As mentioned earlier Appetite for Destruction was Guns N’ Roses most successful album, but only 3 songs make the greatest hits. ‘Sweet Child O’ Mine’, ‘Paradise City’ and ‘Welcome to the Jungle’ are all included, rightly so since they were the biggest hits from the album. ‘Nightrain’ and ‘It’s So Easy’ were both released as singles, and are fan favorites, but surprisingly they were both omitted from this compilation album. The three included tracks are highlights of the band earlier success, representing their signature sound; the fast and melodic riffs, the up-tempo and often aggressive nature of the songs and the melodic choruses. Slash is often the true star of the show, with the solo in ‘Sweet Child O’ Mine’ being a highlight.
One of the main complaints against the compilation is that too many covers were included. Out of the 14 songs on the album, 5 are covers. ‘Knockin’ on Heaven’s Door’ is the only song that truly deserved to be included, since it’s one the most popular songs Guns N’ Roses have ever released. ‘Sympathy for the Devil’ is a mess of a song, released in the mist of group conflict, a time when the band was far past their saving point. ‘Live and let Die’, ‘Ain’t it Fun’ and ‘Since I Don’t Have You’ are all good covers, with ‘Ain’t It Fun’ being particularly entertaining with Slash metallic guitar work and Axl’s strained but interesting vocal performance and also features Michael Monroe as guest vocalist, but considering the brilliant original songs omitted they should have all been replaced by original songs.

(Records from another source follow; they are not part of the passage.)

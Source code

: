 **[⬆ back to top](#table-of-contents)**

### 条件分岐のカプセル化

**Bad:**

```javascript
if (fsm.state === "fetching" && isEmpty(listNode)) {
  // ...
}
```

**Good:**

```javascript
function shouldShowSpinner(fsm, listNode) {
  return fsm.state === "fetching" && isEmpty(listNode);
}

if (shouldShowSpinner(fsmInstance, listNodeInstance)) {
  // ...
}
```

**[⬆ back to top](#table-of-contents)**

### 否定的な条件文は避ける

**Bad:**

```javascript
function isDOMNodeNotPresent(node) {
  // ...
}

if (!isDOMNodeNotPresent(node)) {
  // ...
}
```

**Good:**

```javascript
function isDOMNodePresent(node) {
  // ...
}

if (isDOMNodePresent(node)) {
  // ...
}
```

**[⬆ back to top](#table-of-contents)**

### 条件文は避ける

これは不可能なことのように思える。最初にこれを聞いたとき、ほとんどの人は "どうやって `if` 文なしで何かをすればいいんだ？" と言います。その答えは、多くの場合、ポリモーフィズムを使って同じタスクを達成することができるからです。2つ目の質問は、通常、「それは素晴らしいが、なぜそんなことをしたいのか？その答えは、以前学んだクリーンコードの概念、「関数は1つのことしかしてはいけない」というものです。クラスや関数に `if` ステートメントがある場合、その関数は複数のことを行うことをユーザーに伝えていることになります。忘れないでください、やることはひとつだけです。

Despite the band’s short life, they actually altered their sound quite a lot in the decade or so they spend in the spotlight. From the raw aggressiveness of Appetite, to the stripped-down acoustic Lies and then to the grandiose Illusions double album. ‘November Rain’, ‘Don’t Cry’ and ‘Civil War’ represent this later era sound of Guns N’ Roses well, with the keyboard becoming one of the main protagonists in the band’s sound. ‘You Could Be Mine’ is also included, an Illusion track which demonstrated that Guns N’ Roses still could rock out with the best of them despite the more diverse sounding songs. The opening drum solo and the Axl’s bullet speed singing are in top shape as he sings about divorce and betrayal.

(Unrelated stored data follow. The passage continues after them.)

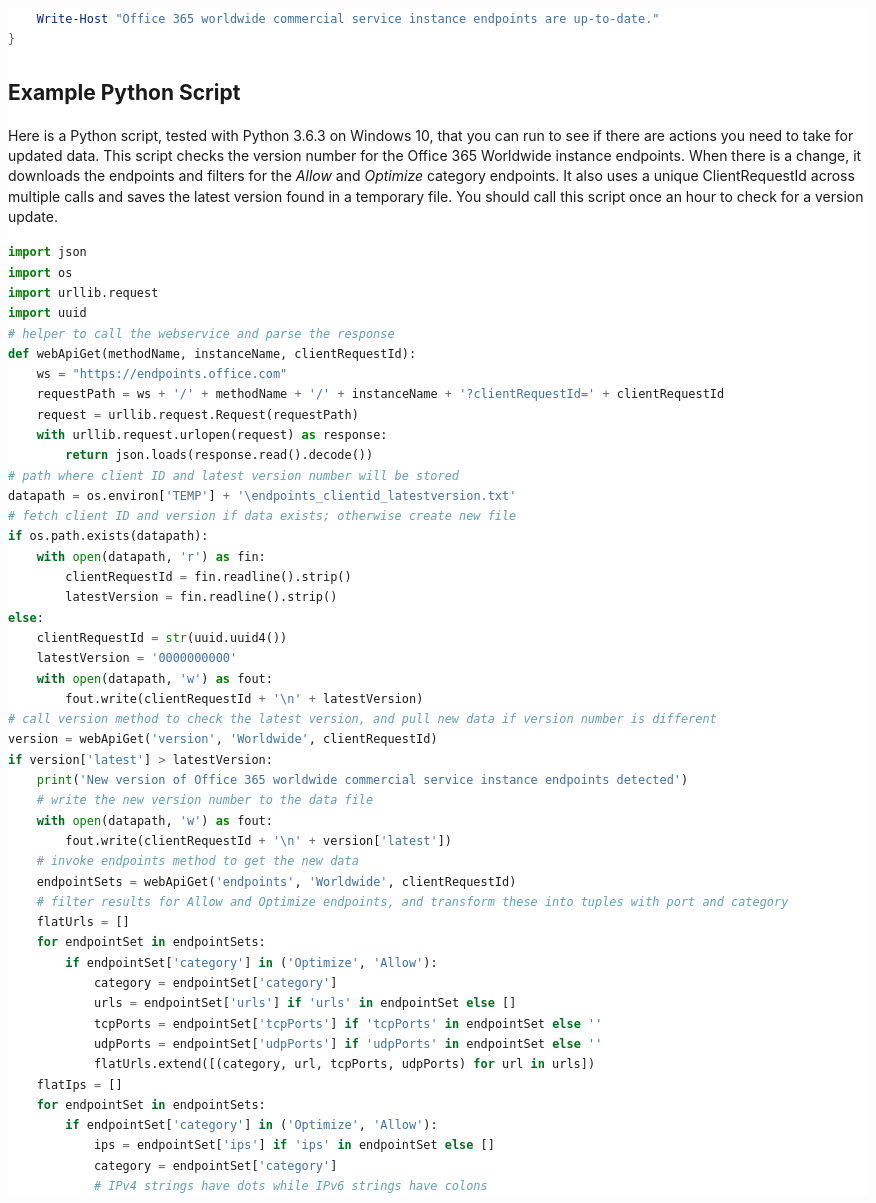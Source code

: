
 ```powershell
    Write-Host "Office 365 worldwide commercial service instance endpoints are up-to-date."
}
```

## Example Python Script

Here is a Python script, tested with Python 3.6.3 on Windows 10, that you can run to see if there are actions you need to take for updated data. This script checks the version number for the Office 365 Worldwide instance endpoints. When there is a change, it downloads the endpoints and filters for the _Allow_ and _Optimize_ category endpoints. It also uses a unique ClientRequestId across multiple calls and saves the latest version found in a temporary file. You should call this script once an hour to check for a version update.

```python
import json
import os
import urllib.request
import uuid
# helper to call the webservice and parse the response
def webApiGet(methodName, instanceName, clientRequestId):
    ws = "https://endpoints.office.com"
    requestPath = ws + '/' + methodName + '/' + instanceName + '?clientRequestId=' + clientRequestId
    request = urllib.request.Request(requestPath)
    with urllib.request.urlopen(request) as response:
        return json.loads(response.read().decode())
# path where client ID and latest version number will be stored
datapath = os.environ['TEMP'] + '\endpoints_clientid_latestversion.txt'
# fetch client ID and version if data exists; otherwise create new file
if os.path.exists(datapath):
    with open(datapath, 'r') as fin:
        clientRequestId = fin.readline().strip()
        latestVersion = fin.readline().strip()
else:
    clientRequestId = str(uuid.uuid4())
    latestVersion = '0000000000'
    with open(datapath, 'w') as fout:
        fout.write(clientRequestId + '\n' + latestVersion)
# call version method to check the latest version, and pull new data if version number is different
version = webApiGet('version', 'Worldwide', clientRequestId)
if version['latest'] > latestVersion:
    print('New version of Office 365 worldwide commercial service instance endpoints detected')
    # write the new version number to the data file
    with open(datapath, 'w') as fout:
        fout.write(clientRequestId + '\n' + version['latest'])
    # invoke endpoints method to get the new data
    endpointSets = webApiGet('endpoints', 'Worldwide', clientRequestId)
    # filter results for Allow and Optimize endpoints, and transform these into tuples with port and category
    flatUrls = []
    for endpointSet in endpointSets:
        if endpointSet['category'] in ('Optimize', 'Allow'):
            category = endpointSet['category']
            urls = endpointSet['urls'] if 'urls' in endpointSet else []
            tcpPorts = endpointSet['tcpPorts'] if 'tcpPorts' in endpointSet else ''
            udpPorts = endpointSet['udpPorts'] if 'udpPorts' in endpointSet else ''
            flatUrls.extend([(category, url, tcpPorts, udpPorts) for url in urls])
    flatIps = []
    for endpointSet in endpointSets:
        if endpointSet['category'] in ('Optimize', 'Allow'):
            ips = endpointSet['ips'] if 'ips' in endpointSet else []
            category = endpointSet['category']
            # IPv4 strings have dots while IPv6 strings have colons
```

With a new found for Greatest Hits, we find bands that haven’t even got going yet releasing compilation albums, making that album the only one worth buying since it contains the only songs that are worth listening to from the band. When it comes to a band like Guns N’ Roses, a Greatest Hits is nothing more than a launch band for any casual listener who might be thinking about taking a plunge into their entire catalogue (which is not huge to start off with). Could it have been better? Definitely. Does it serve its purpose? Entirely.